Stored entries
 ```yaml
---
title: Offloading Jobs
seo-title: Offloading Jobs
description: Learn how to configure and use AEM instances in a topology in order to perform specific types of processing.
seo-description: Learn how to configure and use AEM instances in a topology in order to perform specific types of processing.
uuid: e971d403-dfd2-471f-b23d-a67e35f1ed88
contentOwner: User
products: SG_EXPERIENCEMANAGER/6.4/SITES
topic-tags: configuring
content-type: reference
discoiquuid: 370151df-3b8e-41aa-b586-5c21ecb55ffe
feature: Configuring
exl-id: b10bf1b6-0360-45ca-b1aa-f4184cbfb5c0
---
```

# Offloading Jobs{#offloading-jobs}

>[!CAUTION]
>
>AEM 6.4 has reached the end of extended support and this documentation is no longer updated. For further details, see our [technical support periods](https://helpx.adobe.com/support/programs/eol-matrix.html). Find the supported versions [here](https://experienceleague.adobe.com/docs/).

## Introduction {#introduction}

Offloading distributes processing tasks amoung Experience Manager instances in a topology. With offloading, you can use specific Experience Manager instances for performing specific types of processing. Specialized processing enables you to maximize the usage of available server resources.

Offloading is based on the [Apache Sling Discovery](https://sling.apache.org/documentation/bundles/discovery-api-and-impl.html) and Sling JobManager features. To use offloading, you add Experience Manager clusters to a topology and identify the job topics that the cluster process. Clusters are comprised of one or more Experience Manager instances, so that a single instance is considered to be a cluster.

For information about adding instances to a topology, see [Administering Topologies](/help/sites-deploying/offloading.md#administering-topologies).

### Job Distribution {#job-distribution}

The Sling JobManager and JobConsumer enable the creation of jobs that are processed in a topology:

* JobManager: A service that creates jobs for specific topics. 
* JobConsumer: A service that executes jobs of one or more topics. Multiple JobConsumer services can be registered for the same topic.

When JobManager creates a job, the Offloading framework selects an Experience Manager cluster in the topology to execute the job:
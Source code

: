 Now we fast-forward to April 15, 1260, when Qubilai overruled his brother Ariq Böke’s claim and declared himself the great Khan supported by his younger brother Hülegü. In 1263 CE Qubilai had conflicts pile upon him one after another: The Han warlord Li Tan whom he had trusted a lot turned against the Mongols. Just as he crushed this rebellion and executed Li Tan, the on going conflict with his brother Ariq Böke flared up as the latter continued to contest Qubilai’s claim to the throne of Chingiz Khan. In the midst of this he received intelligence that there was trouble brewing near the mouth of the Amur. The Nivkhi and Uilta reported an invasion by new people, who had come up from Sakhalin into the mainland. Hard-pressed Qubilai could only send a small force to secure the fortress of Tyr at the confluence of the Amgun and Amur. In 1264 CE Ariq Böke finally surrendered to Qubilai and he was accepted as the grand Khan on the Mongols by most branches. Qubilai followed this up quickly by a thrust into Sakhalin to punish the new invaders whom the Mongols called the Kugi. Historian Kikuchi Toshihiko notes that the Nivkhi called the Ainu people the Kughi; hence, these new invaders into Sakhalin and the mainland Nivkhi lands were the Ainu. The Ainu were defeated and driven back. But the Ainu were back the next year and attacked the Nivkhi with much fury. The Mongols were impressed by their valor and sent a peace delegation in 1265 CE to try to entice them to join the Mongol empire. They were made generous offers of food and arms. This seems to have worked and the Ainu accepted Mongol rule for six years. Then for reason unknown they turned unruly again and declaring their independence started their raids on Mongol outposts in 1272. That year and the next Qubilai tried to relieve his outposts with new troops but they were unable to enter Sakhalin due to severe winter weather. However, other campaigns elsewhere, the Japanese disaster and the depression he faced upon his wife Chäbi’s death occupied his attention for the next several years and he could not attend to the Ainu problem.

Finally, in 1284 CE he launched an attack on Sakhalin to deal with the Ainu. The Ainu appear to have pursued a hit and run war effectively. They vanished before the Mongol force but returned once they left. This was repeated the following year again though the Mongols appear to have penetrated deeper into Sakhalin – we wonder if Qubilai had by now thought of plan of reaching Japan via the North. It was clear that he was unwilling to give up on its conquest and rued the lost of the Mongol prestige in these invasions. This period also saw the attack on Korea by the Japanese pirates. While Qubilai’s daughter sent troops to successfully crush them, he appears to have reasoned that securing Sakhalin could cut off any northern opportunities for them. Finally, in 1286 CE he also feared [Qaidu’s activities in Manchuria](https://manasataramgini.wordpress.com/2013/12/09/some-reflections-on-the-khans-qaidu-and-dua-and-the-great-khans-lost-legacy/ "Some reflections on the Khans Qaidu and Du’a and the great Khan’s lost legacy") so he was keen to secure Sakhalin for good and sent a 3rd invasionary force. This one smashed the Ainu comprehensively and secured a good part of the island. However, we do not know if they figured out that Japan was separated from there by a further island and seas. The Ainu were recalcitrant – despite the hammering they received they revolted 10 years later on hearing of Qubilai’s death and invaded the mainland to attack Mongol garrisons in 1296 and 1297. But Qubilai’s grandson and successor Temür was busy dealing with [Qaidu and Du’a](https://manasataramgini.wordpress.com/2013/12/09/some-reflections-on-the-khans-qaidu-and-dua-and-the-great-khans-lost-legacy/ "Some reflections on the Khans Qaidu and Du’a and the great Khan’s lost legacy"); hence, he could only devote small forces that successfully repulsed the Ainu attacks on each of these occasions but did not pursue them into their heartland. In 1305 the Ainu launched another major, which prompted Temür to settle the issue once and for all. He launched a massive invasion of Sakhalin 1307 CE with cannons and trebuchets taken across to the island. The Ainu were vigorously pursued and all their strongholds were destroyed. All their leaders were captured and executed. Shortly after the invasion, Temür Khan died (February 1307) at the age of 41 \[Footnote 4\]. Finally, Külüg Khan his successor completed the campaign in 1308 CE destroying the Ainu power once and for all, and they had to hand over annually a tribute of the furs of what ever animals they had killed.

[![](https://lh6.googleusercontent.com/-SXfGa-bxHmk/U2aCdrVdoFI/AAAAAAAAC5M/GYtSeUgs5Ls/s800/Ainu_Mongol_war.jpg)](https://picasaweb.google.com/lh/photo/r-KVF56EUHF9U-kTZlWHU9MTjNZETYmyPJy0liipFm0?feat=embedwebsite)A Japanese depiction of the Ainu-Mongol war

▸ TASK PROMPT: Nothing may be left out. Retype all the entries exactly.

▸ ANSWER SPACE:
 ```yaml
---
title: Offloading Jobs
seo-title: Offloading Jobs
description: Learn how to configure and use AEM instances in a topology in order to perform specific types of processing.
seo-description: Learn how to configure and use AEM instances in a topology in order to perform specific types of processing.
uuid: e971d403-dfd2-471f-b23d-a67e35f1ed88
contentOwner: User
products: SG_EXPERIENCEMANAGER/6.4/SITES
topic-tags: configuring
content-type: reference
discoiquuid: 370151df-3b8e-41aa-b586-5c21ecb55ffe
feature: Configuring
exl-id: b10bf1b6-0360-45ca-b1aa-f4184cbfb5c0
---
```

# Offloading Jobs{#offloading-jobs}

>[!CAUTION]
>
>AEM 6.4 has reached the end of extended support and this documentation is no longer updated. For further details, see our [technical support periods](https://helpx.adobe.com/support/programs/eol-matrix.html). Find the supported versions [here](https://experienceleague.adobe.com/docs/).

## Introduction {#introduction}

Offloading distributes processing tasks amoung Experience Manager instances in a topology. With offloading, you can use specific Experience Manager instances for performing specific types of processing. Specialized processing enables you to maximize the usage of available server resources.

Offloading is based on the [Apache Sling Discovery](https://sling.apache.org/documentation/bundles/discovery-api-and-impl.html) and Sling JobManager features. To use offloading, you add Experience Manager clusters to a topology and identify the job topics that the cluster process. Clusters are comprised of one or more Experience Manager instances, so that a single instance is considered to be a cluster.

For information about adding instances to a topology, see [Administering Topologies](/help/sites-deploying/offloading.md#administering-topologies).

### Job Distribution {#job-distribution}

The Sling JobManager and JobConsumer enable the creation of jobs that are processed in a topology:

* JobManager: A service that creates jobs for specific topics. 
* JobConsumer: A service that executes jobs of one or more topics. Multiple JobConsumer services can be registered for the same topic.

When JobManager creates a job, the Offloading framework selects an Experience Manager cluster in the topology to execute the job:
Source code

: Now we fast-forward to April 15, 1260, when Qubilai overruled his brother Ariq Böke’s claim and declared himself the great Khan supported by his younger brother Hülegü. In 1263 CE Qubilai had conflicts pile upon him one after another: The Han warlord Li Tan whom he had trusted a lot turned against the Mongols. Just as he crushed this rebellion and executed Li Tan, the on going conflict with his brother Ariq Böke flared up as the latter continued to contest Qubilai’s claim to the throne of Chingiz Khan. In the midst of this he received intelligence that there was trouble brewing near the mouth of the Amur. The Nivkhi and Uilta reported an invasion by new people, who had come up from Sakhalin into the mainland. Hard-pressed Qubilai could only send a small force to secure the fortress of Tyr at the confluence of the Amgun and Amur. In 1264 CE Ariq Böke finally surrendered to Qubilai and he was accepted as the grand Khan on the Mongols by most branches. Qubilai followed this up quickly by a thrust into Sakhalin to punish the new invaders whom the Mongols called the Kugi. Historian Kikuchi Toshihiko notes that the Nivkhi called the Ainu people the Kughi; hence, these new invaders into Sakhalin and the mainland Nivkhi lands were the Ainu. The Ainu were defeated and driven back. But the Ainu were back the next year and attacked the Nivkhi with much fury. The Mongols were impressed by their valor and sent a peace delegation in 1265 CE to try to entice them to join the Mongol empire. They were made generous offers of food and arms. This seems to have worked and the Ainu accepted Mongol rule for six years. Then for reason unknown they turned unruly again and declaring their independence started their raids on Mongol outposts in 1272. That year and the next Qubilai tried to relieve his outposts with new troops but they were unable to enter Sakhalin due to severe winter weather. However, other campaigns elsewhere, the Japanese disaster and the depression he faced upon his wife Chäbi’s death occupied his attention for the next several years and he could not attend to the Ainu problem.

Finally, in 1284 CE he launched an attack on Sakhalin to deal with the Ainu. The Ainu appear to have pursued a hit and run war effectively. They vanished before the Mongol force but returned once they left. This was repeated the following year again though the Mongols appear to have penetrated deeper into Sakhalin – we wonder if Qubilai had by now thought of plan of reaching Japan via the North. It was clear that he was unwilling to give up on its conquest and rued the lost of the Mongol prestige in these invasions. This period also saw the attack on Korea by the Japanese pirates. While Qubilai’s daughter sent troops to successfully crush them, he appears to have reasoned that securing Sakhalin could cut off any northern opportunities for them. Finally, in 1286 CE he also feared [Qaidu’s activities in Manchuria](https://manasataramgini.wordpress.com/2013/12/09/some-reflections-on-the-khans-qaidu-and-dua-and-the-great-khans-lost-legacy/ "Some reflections on the Khans Qaidu and Du’a and the great Khan’s lost legacy") so he was keen to secure Sakhalin for good and sent a 3rd invasionary force. This one smashed the Ainu comprehensively and secured a good part of the island. However, we do not know if they figured out that Japan was separated from there by a further island and seas. The Ainu were recalcitrant – despite the hammering they received they revolted 10 years later on hearing of Qubilai’s death and invaded the mainland to attack Mongol garrisons in 1296 and 1297. But Qubilai’s grandson and successor Temür was busy dealing with [Qaidu and Du’a](https://manasataramgini.wordpress.com/2013/12/09/some-reflections-on-the-khans-qaidu-and-dua-and-the-great-khans-lost-legacy/ "Some reflections on the Khans Qaidu and Du’a and the great Khan’s lost legacy"); hence, he could only devote small forces that successfully repulsed the Ainu attacks on each of these occasions but did not pursue them into their heartland. In 1305 the Ainu launched another major, which prompted Temür to settle the issue once and for all. He launched a massive invasion of Sakhalin 1307 CE with cannons and trebuchets taken across to the island. The Ainu were vigorously pursued and all their strongholds were destroyed. All their leaders were captured and executed. Shortly after the invasion, Temür Khan died (February 1307) at the age of 41 \[Footnote 4\]. Finally, Külüg Khan his successor completed the campaign in 1308 CE destroying the Ainu power once and for all, and they had to hand over annually a tribute of the furs of what ever animals they had killed.

[![](https://lh6.googleusercontent.com/-SXfGa-bxHmk/U2aCdrVdoFI/AAAAAAAAC5M/GYtSeUgs5Ls/s800/Ainu_Mongol_war.jpg)](https://picasaweb.google.com/lh/photo/r-KVF56EUHF9U-kTZlWHU9MTjNZETYmyPJy0liipFm0?feat=embedwebsite)A Japanese depiction of the Ainu-Mongol war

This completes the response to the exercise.